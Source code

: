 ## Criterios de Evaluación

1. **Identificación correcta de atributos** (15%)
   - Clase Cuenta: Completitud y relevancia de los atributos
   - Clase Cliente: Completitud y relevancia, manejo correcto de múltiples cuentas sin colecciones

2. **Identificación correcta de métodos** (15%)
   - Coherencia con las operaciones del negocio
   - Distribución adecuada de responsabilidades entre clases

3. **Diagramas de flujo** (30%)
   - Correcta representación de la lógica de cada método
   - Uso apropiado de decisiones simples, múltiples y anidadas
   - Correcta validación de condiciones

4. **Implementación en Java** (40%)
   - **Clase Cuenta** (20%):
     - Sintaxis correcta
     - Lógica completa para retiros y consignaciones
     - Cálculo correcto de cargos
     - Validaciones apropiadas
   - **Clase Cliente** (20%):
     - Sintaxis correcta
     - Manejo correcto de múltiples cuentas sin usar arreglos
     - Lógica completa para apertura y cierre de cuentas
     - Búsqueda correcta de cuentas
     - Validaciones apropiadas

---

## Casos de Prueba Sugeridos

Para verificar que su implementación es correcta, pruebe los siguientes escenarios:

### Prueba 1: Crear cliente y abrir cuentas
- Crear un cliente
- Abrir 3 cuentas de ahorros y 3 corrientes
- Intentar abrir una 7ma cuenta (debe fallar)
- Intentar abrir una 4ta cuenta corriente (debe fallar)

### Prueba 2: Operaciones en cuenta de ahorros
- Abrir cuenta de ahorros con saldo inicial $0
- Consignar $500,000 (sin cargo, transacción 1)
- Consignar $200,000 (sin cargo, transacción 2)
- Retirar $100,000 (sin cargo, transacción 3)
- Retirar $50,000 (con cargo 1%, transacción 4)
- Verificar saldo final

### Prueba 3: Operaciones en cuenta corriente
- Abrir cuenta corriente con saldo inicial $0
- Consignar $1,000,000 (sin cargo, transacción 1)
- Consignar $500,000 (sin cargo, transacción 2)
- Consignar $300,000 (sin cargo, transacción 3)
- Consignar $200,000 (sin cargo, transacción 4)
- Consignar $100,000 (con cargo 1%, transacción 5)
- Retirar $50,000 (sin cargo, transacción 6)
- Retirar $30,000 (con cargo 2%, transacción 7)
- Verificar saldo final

━━━━━━━━

Task statement |
The lines above from the one containing "- Crear un cliente" through the one containing "- Consignar $200,000 (sin cargo, transacción 4)" are to be set down exactly, and no others.

Result |
- Crear un cliente
- Abrir 3 cuentas de ahorros y 3 corrientes
- Intentar abrir una 7ma cuenta (debe fallar)
- Intentar abrir una 4ta cuenta corriente (debe fallar)

### Prueba 2: Operaciones en cuenta de ahorros
- Abrir cuenta de ahorros con saldo inicial $0
- Consignar $500,000 (sin cargo, transacción 1)
- Consignar $200,000 (sin cargo, transacción 2)
- Retirar $100,000 (sin cargo, transacción 3)
- Retirar $50,000 (con cargo 1%, transacción 4)
- Verificar saldo final

### Prueba 3: Operaciones en cuenta corriente
- Abrir cuenta corriente con saldo inicial $0
- Consignar $1,000,000 (sin cargo, transacción 1)
- Consignar $500,000 (sin cargo, transacción 2)
- Consignar $300,000 (sin cargo, transacción 3)
- Consignar $200,000 (sin cargo, transacción 4)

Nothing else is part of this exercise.